Simple Near-Optimal Scheduling for the M/G/1

Proc. ACM Meas. Anal. Comput. Syst., Vol. 4, No. 1, Article 11. Publication date: March 2020.

Ziv Scully, Mor Harchol-Balter, Alan Scheller-Wolf

Carnegie Mellon University

http://www.pdl.cmu.edu/

We consider the problem of preemptively scheduling jobs to minimize mean response time of an M/G/1 queue. When we know each job’s size, the shortest remaining processing time (SRPT) policy is optimal. Unfortunately, in many settings we do not have access to each job’s size. Instead, we know only the job size distribution. In this setting the Gittins policy is known to minimize mean response time, but its complex priority structure can be computationally intractable. A much simpler alternative to Gittins is the shortest expected remaining processing time (SERPT) policy. While SERPT is a natural extension of SRPT to unknown job sizes, it is unknown whether or not SERPT is close to optimal for mean response time.

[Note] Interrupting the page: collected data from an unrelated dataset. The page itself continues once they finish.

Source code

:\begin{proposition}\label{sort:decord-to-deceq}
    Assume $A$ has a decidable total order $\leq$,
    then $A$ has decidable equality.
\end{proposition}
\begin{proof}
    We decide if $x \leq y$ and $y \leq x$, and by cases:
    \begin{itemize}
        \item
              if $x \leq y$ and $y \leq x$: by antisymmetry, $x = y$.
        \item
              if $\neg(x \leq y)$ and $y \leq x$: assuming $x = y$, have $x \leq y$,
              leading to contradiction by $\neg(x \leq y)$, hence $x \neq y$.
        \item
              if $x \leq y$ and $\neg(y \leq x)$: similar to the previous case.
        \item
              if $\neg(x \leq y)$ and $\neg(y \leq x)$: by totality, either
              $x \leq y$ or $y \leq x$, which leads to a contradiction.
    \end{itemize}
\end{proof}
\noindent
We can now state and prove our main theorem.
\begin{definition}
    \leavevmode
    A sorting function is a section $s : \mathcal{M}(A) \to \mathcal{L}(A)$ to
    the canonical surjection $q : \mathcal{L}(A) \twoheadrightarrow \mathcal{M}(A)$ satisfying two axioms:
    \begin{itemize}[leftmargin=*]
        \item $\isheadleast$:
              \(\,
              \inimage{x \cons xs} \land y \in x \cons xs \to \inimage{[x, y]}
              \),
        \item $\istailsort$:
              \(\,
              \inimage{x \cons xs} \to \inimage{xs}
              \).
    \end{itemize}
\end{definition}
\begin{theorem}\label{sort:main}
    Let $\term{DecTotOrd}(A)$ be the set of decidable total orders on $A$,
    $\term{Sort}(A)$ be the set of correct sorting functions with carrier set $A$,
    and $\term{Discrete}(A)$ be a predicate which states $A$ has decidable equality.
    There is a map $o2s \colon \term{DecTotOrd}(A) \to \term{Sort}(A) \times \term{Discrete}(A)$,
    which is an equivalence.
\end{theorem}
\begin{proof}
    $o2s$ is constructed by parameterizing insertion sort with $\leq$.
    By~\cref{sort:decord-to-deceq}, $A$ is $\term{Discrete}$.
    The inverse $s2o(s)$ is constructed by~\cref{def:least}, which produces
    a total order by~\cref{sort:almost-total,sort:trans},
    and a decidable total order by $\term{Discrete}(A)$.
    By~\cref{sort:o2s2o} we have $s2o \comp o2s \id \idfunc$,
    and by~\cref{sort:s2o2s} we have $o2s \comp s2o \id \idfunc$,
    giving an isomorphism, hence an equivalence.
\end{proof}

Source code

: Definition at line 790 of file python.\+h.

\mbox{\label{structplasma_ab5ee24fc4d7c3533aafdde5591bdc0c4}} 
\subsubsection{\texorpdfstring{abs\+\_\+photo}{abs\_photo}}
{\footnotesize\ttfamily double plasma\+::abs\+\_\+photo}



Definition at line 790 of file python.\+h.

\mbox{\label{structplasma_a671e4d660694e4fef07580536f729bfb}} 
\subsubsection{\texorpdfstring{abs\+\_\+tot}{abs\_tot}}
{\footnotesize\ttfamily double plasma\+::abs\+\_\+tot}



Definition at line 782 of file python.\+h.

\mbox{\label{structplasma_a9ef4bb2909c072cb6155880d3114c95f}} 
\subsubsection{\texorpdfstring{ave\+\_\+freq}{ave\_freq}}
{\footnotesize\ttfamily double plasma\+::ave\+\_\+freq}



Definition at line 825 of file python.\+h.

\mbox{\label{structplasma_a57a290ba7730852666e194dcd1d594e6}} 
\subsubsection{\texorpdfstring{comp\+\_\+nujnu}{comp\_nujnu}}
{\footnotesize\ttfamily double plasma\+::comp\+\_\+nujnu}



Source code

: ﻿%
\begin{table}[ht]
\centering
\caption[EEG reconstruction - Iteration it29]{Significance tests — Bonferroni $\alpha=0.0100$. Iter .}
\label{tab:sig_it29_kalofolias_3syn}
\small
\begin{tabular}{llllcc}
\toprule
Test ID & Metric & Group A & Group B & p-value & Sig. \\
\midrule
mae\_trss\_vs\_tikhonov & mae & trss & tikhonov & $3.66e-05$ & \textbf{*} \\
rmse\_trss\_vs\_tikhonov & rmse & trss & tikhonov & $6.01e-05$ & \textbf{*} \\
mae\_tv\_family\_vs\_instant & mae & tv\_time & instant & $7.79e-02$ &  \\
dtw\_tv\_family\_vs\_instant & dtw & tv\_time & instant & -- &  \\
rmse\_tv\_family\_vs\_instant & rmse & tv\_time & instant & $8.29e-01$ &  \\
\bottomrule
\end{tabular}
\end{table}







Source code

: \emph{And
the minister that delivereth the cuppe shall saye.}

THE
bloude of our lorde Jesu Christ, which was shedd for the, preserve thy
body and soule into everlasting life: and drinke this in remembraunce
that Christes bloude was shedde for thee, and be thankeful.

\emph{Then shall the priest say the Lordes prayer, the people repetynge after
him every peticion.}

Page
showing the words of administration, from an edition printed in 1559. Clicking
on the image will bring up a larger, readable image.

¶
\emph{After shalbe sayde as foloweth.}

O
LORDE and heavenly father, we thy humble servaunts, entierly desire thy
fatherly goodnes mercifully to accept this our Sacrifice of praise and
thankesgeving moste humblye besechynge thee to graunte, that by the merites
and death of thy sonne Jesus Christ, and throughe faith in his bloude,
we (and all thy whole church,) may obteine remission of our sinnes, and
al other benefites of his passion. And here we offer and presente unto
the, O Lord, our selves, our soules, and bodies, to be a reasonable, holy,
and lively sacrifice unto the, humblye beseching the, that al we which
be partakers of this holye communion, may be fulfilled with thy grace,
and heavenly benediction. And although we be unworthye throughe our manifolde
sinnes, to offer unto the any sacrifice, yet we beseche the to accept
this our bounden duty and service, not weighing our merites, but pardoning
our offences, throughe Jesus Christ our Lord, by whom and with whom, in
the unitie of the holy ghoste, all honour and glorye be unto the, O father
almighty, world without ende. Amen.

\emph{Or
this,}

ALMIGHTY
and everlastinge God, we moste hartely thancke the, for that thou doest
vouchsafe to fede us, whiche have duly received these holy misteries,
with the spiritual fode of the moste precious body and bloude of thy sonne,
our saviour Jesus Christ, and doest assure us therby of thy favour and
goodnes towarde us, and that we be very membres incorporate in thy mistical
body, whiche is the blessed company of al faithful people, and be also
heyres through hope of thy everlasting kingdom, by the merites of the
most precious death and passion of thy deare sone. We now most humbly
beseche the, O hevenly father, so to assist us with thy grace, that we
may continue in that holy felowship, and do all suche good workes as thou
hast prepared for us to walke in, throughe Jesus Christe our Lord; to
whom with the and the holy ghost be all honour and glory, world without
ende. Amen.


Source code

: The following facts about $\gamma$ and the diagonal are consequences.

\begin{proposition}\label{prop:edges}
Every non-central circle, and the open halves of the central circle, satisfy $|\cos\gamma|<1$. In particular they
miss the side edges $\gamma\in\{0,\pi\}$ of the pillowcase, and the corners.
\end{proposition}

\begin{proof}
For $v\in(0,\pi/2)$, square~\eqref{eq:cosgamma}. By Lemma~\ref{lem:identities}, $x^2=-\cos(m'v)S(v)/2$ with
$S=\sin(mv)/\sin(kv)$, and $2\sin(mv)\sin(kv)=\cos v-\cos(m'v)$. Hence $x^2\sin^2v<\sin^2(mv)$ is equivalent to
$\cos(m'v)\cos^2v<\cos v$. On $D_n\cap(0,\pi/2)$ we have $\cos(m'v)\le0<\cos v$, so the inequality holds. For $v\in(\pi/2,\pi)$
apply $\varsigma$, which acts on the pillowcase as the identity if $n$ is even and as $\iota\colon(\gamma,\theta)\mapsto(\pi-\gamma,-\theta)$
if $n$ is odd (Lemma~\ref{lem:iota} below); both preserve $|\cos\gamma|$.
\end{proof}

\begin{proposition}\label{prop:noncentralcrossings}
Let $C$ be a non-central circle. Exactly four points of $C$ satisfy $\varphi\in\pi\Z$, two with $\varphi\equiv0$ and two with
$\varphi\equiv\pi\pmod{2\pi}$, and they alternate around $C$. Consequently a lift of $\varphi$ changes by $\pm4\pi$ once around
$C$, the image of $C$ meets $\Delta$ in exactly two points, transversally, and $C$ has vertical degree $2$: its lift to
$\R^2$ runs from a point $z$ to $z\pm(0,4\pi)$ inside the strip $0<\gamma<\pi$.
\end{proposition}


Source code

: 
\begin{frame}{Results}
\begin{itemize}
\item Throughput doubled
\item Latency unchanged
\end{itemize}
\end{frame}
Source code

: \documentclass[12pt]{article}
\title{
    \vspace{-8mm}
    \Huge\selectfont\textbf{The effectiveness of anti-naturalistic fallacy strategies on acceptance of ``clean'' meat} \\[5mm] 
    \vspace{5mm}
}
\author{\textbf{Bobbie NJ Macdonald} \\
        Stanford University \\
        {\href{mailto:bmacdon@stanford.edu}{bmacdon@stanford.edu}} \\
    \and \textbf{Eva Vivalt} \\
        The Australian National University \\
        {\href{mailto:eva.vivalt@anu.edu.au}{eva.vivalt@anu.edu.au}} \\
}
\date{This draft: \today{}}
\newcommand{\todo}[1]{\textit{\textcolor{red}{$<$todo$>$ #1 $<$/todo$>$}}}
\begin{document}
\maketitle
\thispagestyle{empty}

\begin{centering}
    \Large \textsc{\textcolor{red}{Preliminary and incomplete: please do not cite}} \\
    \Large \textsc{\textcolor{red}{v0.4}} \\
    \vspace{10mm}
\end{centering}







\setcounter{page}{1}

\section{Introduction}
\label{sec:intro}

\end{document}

We present a new variant of SERPT called monotonic SERPT (M-SERPT) which is as simple as SERPT but has provably near-optimal mean response time at all loads for any job size distribution. Specifically, we prove the mean response time ratio between M-SERPT and Gittins is at most 3 for load ρ ≤ 8/9 and at most 5 for any load. This makes M-SERPT the only non-Gittins scheduling policy known to have a constant-factor approximation ratio for mean response time.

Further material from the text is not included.